Allestire uno spettacolo è un momento di grande lavoro ma anche di grande coesione, fanno parte della squadra infatti anche le famiglie…
“Quest’anno eravamo in 106 sul palco, si può immaginare la fatica! Ma è anche altamente premiante per chi insegna, come me con il mio staff, poter far confrontare i nostri allievi con il grande repertorio e con stili più moderni come l’hip hop nel quale siamo aiutati dal coreografo di Amici Daniele Baldi con il suo staff. Quale che sia lo stile che si porta in scena l’emozione è sempre la stessa: prima tanto lavoro, tanta ansia e tensione e poi tutto si scioglie sotto i riflettori e diventa magia, unione con il pubblico e l’applauso finale ripaga di ogni fatica e fa sparire lividi e sudore.
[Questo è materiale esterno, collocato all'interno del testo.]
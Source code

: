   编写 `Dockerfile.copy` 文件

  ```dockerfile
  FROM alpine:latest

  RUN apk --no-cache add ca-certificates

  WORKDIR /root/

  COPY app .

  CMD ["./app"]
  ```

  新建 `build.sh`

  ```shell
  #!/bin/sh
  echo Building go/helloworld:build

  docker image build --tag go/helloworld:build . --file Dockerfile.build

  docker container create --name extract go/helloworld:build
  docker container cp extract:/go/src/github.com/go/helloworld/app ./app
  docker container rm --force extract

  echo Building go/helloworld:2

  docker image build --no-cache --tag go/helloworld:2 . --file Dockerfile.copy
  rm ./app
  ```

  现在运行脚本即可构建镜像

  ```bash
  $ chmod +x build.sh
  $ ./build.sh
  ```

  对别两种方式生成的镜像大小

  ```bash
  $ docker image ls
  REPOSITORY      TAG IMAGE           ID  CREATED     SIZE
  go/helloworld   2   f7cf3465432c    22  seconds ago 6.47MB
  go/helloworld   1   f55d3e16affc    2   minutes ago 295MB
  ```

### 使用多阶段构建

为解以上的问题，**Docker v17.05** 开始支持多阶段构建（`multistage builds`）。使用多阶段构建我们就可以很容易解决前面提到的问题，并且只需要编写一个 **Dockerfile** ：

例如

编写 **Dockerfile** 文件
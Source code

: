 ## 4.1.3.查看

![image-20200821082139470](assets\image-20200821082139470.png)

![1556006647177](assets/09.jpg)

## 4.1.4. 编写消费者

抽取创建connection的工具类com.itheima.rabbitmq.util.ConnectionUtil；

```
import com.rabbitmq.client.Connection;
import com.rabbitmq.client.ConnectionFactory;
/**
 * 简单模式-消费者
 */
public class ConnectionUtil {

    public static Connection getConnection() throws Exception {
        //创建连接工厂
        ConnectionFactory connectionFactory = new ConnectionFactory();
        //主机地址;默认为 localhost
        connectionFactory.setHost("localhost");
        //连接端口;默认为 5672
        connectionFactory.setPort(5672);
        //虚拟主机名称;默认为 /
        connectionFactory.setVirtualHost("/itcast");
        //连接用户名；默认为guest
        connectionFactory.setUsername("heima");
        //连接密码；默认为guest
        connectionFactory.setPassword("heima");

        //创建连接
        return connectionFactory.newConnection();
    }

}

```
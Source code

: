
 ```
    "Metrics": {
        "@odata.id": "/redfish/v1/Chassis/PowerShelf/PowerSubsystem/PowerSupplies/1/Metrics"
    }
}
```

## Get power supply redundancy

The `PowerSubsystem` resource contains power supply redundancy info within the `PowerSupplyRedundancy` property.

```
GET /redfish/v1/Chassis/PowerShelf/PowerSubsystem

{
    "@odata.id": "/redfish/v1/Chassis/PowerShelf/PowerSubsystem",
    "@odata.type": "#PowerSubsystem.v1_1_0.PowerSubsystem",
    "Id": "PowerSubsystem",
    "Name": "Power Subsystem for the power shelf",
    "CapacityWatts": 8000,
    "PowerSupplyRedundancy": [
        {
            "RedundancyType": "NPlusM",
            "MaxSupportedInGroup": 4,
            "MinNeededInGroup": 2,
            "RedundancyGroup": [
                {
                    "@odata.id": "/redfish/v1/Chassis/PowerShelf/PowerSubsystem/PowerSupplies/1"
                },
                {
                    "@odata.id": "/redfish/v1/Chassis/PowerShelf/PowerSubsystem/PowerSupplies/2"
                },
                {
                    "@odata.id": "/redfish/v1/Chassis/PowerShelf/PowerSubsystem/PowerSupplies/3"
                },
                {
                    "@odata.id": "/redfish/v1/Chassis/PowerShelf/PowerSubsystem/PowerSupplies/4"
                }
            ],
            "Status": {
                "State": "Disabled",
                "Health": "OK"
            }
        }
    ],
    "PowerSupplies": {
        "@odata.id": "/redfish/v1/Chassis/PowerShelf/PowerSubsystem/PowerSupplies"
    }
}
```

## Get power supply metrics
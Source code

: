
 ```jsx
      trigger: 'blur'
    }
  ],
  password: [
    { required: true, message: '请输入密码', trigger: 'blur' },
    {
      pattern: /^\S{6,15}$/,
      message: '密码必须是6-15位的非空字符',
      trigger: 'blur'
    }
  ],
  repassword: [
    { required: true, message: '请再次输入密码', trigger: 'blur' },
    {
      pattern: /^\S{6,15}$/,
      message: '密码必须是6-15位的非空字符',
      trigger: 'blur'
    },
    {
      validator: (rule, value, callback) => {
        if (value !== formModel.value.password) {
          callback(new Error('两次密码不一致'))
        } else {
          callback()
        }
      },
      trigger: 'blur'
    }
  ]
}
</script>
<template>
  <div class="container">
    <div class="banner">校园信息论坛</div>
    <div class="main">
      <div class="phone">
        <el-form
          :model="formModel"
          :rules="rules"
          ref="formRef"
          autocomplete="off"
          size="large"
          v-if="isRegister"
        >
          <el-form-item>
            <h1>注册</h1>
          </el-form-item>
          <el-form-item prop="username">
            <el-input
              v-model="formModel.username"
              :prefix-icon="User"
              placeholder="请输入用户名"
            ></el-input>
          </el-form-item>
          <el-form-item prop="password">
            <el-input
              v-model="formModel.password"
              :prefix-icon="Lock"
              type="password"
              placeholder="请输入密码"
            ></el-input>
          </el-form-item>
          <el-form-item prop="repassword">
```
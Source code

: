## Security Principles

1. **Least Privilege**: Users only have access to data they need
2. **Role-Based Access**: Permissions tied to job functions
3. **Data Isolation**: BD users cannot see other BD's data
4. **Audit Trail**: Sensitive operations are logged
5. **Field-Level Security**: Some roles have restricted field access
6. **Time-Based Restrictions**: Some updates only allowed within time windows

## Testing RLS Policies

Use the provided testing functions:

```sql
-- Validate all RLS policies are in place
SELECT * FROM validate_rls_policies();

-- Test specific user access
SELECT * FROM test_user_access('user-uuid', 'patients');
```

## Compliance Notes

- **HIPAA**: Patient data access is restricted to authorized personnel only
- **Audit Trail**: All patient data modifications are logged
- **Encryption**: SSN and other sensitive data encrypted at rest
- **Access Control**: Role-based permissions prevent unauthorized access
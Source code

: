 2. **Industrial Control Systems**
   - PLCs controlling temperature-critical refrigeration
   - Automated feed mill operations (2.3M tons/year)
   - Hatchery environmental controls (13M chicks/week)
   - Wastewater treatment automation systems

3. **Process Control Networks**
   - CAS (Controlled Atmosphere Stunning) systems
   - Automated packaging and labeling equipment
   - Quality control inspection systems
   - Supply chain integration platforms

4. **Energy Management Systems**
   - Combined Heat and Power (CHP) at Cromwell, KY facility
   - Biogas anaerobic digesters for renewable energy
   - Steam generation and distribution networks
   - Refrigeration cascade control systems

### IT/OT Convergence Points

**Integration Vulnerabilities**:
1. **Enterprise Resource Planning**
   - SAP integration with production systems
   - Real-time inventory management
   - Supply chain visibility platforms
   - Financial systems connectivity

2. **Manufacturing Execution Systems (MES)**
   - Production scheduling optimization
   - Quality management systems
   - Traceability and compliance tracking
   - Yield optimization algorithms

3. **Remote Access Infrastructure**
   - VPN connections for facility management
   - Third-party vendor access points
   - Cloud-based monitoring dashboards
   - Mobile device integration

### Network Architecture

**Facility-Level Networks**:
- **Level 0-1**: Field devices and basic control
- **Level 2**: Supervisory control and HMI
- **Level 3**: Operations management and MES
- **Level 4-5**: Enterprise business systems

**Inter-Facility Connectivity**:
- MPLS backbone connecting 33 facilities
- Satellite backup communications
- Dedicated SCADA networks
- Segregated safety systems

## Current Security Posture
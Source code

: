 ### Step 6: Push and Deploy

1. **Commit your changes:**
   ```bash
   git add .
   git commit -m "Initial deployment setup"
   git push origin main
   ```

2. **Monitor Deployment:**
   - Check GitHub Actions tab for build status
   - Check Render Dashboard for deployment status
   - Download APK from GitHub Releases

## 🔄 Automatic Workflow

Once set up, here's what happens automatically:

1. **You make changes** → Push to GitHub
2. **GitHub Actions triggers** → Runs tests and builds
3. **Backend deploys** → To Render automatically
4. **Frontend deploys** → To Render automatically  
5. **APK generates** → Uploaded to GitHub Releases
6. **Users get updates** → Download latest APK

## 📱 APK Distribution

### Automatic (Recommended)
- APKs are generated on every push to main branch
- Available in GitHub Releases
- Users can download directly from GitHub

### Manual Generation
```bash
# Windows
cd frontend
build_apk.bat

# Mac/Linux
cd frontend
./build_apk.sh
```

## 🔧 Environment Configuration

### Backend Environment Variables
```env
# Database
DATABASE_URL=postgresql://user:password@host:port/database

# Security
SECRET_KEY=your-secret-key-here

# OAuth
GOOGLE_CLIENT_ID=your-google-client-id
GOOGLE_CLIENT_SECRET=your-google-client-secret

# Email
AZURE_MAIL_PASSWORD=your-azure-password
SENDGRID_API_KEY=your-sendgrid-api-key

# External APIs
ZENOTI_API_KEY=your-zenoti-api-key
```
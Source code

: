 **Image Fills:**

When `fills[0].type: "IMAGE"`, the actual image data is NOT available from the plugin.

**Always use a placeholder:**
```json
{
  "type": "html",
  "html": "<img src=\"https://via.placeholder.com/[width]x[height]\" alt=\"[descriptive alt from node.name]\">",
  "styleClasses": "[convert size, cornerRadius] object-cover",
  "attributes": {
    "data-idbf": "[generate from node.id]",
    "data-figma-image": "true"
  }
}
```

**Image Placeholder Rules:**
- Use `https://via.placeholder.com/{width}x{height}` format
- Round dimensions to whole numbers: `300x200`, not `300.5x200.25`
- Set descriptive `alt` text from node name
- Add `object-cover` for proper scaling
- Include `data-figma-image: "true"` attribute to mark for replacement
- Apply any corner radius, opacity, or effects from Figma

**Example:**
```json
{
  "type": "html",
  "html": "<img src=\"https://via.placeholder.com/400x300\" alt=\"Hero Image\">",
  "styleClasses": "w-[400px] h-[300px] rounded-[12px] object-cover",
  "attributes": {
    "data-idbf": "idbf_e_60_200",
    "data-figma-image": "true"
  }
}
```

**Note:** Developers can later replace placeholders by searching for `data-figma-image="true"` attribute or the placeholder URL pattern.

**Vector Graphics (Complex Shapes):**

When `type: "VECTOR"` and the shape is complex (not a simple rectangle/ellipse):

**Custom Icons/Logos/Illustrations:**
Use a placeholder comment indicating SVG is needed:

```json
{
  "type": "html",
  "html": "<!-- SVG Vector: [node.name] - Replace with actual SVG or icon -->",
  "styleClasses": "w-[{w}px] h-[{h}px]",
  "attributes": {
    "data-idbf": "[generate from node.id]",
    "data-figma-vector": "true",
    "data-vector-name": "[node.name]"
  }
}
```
Le famiglie sono indispensabili, forse si può dire che si uniscono e diventiamo tutti una sola grande famiglia-compagnia”.
Se potesse esprimere un desiderio, quale sarebbe?
“Vorrei innanzitutto che le mie allieve trovassero la propria strada e si realizzassero in quella. C’è chi è più bravo a danzare, c’è chi può fare regia o costumi o cantare o altro, in ogni caso vorrei vederle tutte felici per aver realizzato il proprio sogno”.